Published date29 March 2024
AuthorYAAKOV KATZ
Publication titleJerusalem Post, The: Web Edition Articles (Israel)
It is ironic because in the aftermath of the Hamas attacks on October 7 and the government's failures to prevent them, there was a feeling not that long ago that this is what will bring down Prime Minister Benjamin Netanyahu's government and lead to a new election. Instead, six months into the war, Netanyahu is climbing back up in the polls, and what seems more likely to topple his government is the standoff with his longtime allies, the haredim and the failure to agree on a new draft bill

In other words, it is not the failures that led to the most Jews being slaughtered since the Holocaust that will bring down the government, but rather one of the age-old religion-state issues that have long plagued this country. Basically, no matter how hard consecutive governments tried to avoid this issue, it has always come back to haunt them.

And the reason is simple – the situation in Israel is unsustainable. It was unsustainable before October 7 and the war that ensued but it is even more ridiculous today, when a certain segment of society, for the most part, does not carry the same burden as others. This is not only unfair; it is unpractical, and it holds Israel back from being able to thrive and remain secure in the decades to come.

The issue though is not only about the inequality in military service. It is also in the way certain rabbis, who receive salaries from the state or whose institutions receive millions of shekels in government funding, actively incite against the country.

This is the case with Yitzhak Yosef, the chief rabbi, who called a few weeks ago for haredim to leave Israel if they are forced to enlist and continued with the leader of an extreme haredi faction – known as the Jerusalem Peleg – who said last week that he would rather have his 30 grandchildren be murdered by Arabs then have to go to the army where they could potentially emerge secular.
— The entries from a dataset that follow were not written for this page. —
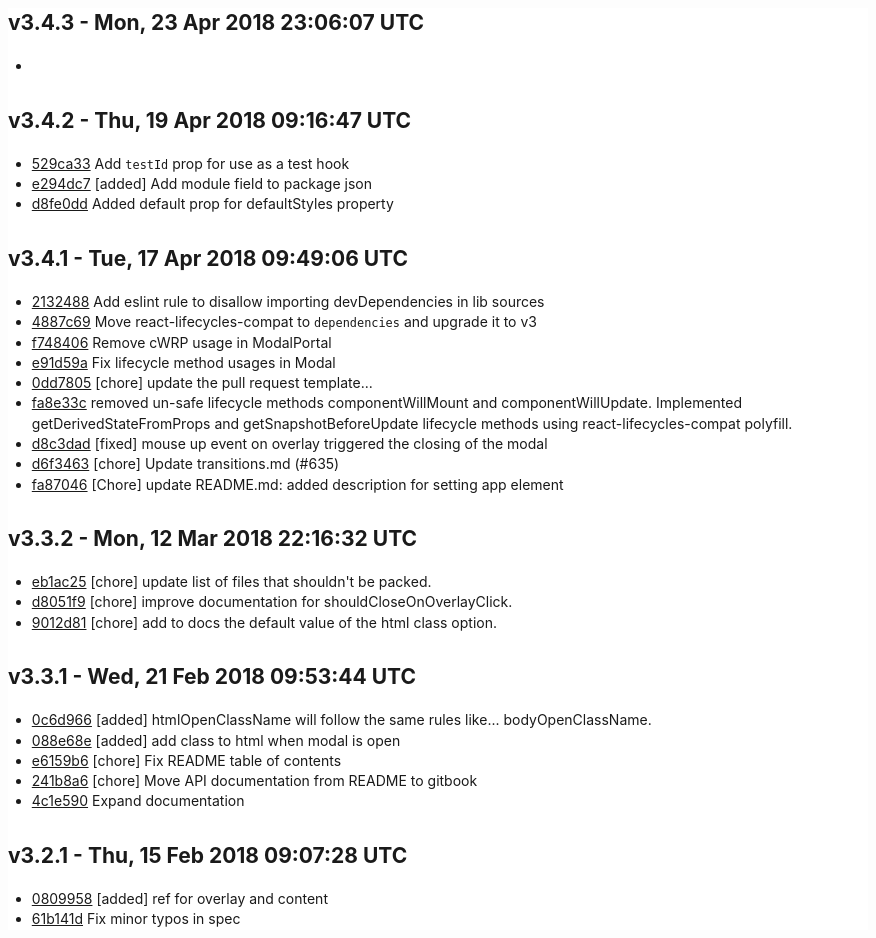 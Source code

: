 v3.4.3 - Mon, 23 Apr 2018 23:06:07 UTC
--------------------------------------

-


v3.4.2 - Thu, 19 Apr 2018 09:16:47 UTC
--------------------------------------

- [529ca33](../../commit/529ca33) Add `testId` prop for use as a test hook
- [e294dc7](../../commit/e294dc7) [added] Add module field to package json
- [d8fe0dd](../../commit/d8fe0dd) Added default prop for defaultStyles property


v3.4.1 - Tue, 17 Apr 2018 09:49:06 UTC
--------------------------------------

- [2132488](../../commit/2132488) Add eslint rule to disallow importing devDependencies in lib sources
- [4887c69](../../commit/4887c69) Move react-lifecycles-compat to `dependencies` and upgrade it to v3
- [f748406](../../commit/f748406) Remove cWRP usage in ModalPortal
- [e91d59a](../../commit/e91d59a) Fix lifecycle method usages in Modal
- [0dd7805](../../commit/0dd7805) [chore] update the pull request template...
- [fa8e33c](../../commit/fa8e33c) removed un-safe lifecycle methods componentWillMount and componentWillUpdate. Implemented getDerivedStateFromProps and getSnapshotBeforeUpdate lifecycle methods using react-lifecycles-compat polyfill.
- [d8c3dad](../../commit/d8c3dad) [fixed] mouse up event on overlay triggered the closing of the modal
- [d6f3463](../../commit/d6f3463) [chore] Update transitions.md (#635)
- [fa87046](../../commit/fa87046) [Chore] update README.md: added description for setting app element


v3.3.2 - Mon, 12 Mar 2018 22:16:32 UTC
--------------------------------------

- [eb1ac25](../../commit/eb1ac25) [chore] update list of files that shouldn't be packed.
- [d8051f9](../../commit/d8051f9) [chore] improve documentation for shouldCloseOnOverlayClick.
- [9012d81](../../commit/9012d81) [chore] add to docs the default value of the html class option.


v3.3.1 - Wed, 21 Feb 2018 09:53:44 UTC
--------------------------------------

- [0c6d966](../../commit/0c6d966) [added] htmlOpenClassName will follow the same rules like... bodyOpenClassName.
- [088e68e](../../commit/088e68e) [added] add class to html when modal is open
- [e6159b6](../../commit/e6159b6) [chore] Fix README table of contents
- [241b8a6](../../commit/241b8a6) [chore] Move API documentation from README to gitbook
- [4c1e590](../../commit/4c1e590) Expand documentation


v3.2.1 - Thu, 15 Feb 2018 09:07:28 UTC
--------------------------------------

- [0809958](../../commit/0809958) [added] ref for overlay and content
- [61b141d](../../commit/61b141d) Fix minor typos in spec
It seems there is something of a competition among haredi rabbis who can be more extreme. On Thursday, Rabbi Moshe Tzedaka, head of the Porat Yosef yeshiva in Jerusalem's Old City, said that haredim are forbidden from serving in the IDF even if they are not studying in yeshiva, the supposed grounds for their exemption.

Yosef called for Israeli citizens to leave the country even though he receives a salary from Israeli taxpayers and Zedaka made his comment on Thursday even though his yeshiva receives 20% of its annual budget – more than NIS 2 million – from the state.

This makes no sense, and it has to...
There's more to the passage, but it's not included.